The Last of Us, Part I & II
Its a shame I need to specify that yes, I do mean BOTH games, but alas, the internet makes up its negative opinions in mysterious ways. The two games both stand for something that are worthwhile to take note of. The first, a game about companionship, and the flawed nature of human relationships and the lengths at which people are willing to go to protect those close to them. The second, a game about loss, and the lengths at which people will go to complete their fantasies of vengeance, even at the cost of their own demise.
Plus, top tier writing and a score by Gustavo Santaolalla is a solid teacher in how to make a good piece of story great. These games are a must.
Counter-Strike: Classic and GO
Taking a break from the story driven games, we have a competitive shooter. Unlike me, I know, but I actually think there’s a reason this game has stood the test of time when so many before (and after it) fail to last, even in the best of times. There’s something in this game, at its core, that helps players retain interest. Whether its the steep learning curve, the depth of the mechanics, or just the satisfaction in pulling out a couple USPS headshots, this game has what we call incredible craftsmanship.

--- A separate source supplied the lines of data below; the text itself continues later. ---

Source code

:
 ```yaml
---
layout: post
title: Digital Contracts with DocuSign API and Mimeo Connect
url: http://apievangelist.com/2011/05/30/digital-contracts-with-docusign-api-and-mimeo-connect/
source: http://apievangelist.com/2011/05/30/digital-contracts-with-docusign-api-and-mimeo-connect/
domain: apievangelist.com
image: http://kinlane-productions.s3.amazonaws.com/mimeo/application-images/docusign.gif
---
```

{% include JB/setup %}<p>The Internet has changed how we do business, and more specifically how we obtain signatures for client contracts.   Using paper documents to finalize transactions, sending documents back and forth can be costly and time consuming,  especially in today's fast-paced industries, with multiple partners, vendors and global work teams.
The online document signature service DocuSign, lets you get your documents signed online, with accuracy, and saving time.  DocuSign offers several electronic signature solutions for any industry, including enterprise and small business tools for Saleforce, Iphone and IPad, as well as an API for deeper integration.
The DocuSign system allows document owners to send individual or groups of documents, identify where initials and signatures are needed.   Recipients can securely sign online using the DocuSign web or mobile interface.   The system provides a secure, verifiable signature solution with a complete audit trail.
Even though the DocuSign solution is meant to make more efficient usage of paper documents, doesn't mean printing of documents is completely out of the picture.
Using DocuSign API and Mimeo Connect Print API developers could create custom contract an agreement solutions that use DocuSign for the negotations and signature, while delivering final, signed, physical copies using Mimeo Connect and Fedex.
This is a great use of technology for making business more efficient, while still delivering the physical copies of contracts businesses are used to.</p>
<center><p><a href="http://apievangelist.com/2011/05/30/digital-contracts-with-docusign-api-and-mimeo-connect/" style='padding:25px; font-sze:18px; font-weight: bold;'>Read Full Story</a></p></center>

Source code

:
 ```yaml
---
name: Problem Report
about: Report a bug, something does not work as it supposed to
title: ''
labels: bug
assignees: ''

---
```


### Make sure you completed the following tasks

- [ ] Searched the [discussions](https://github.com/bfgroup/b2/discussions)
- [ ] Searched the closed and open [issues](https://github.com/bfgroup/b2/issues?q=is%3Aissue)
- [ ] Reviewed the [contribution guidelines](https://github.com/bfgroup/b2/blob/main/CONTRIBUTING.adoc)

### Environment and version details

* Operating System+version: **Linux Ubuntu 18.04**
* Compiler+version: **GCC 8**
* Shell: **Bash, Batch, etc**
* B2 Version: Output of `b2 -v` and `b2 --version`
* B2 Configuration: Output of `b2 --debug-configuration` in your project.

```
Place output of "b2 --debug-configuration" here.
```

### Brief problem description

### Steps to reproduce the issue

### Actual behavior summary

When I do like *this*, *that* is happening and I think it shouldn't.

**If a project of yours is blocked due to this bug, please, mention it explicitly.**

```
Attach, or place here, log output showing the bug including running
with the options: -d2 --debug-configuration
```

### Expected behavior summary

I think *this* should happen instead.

I mean, it originally came out in 1999, and it’s still kicking as a top-dog in the Esports scene. This game is a gateway into both future and the past. Not to mention its ties as a mod with the Half-Life series, which opens a whole other world of story telling in itself. And anyway, I’d rather my kids play this game than get sucked into the McDonald’s of video games that is pop-contemporary shooters like Fortnite and Call of Duty. Don’t get me wrong, they have their strengths as pieces of art, but also, do I really need to explain myself or can I move on? Moving on.
Nintendo Games In General
Don’t get me wrong, I have very little experience when it comes to Nintendo. I’ve played through about a quarter of Ocarina of Time and that’s about it, aside from some Mario Party and Smash here n’ there. But what I do know, even in my lesser experience, is that Nintendo puts out quality games that you can sit down with for a couple of hours and actually enjoy yourself with before being done with it for the day. Most games, these days, are designed to be time sinks. To pull you in until your paying the company who designed it with all of your attention and time. With Nintendo, I get the sense that the effects their games have are far more wholesome than that. I’d like for my kids to be able to enjoy themselves every once in while, you know?
A crazy idea, I know. But not everything needs to be a lesson in art or philosophy. Sometimes you just wanna smack some goombas for the hell of it, ya dig?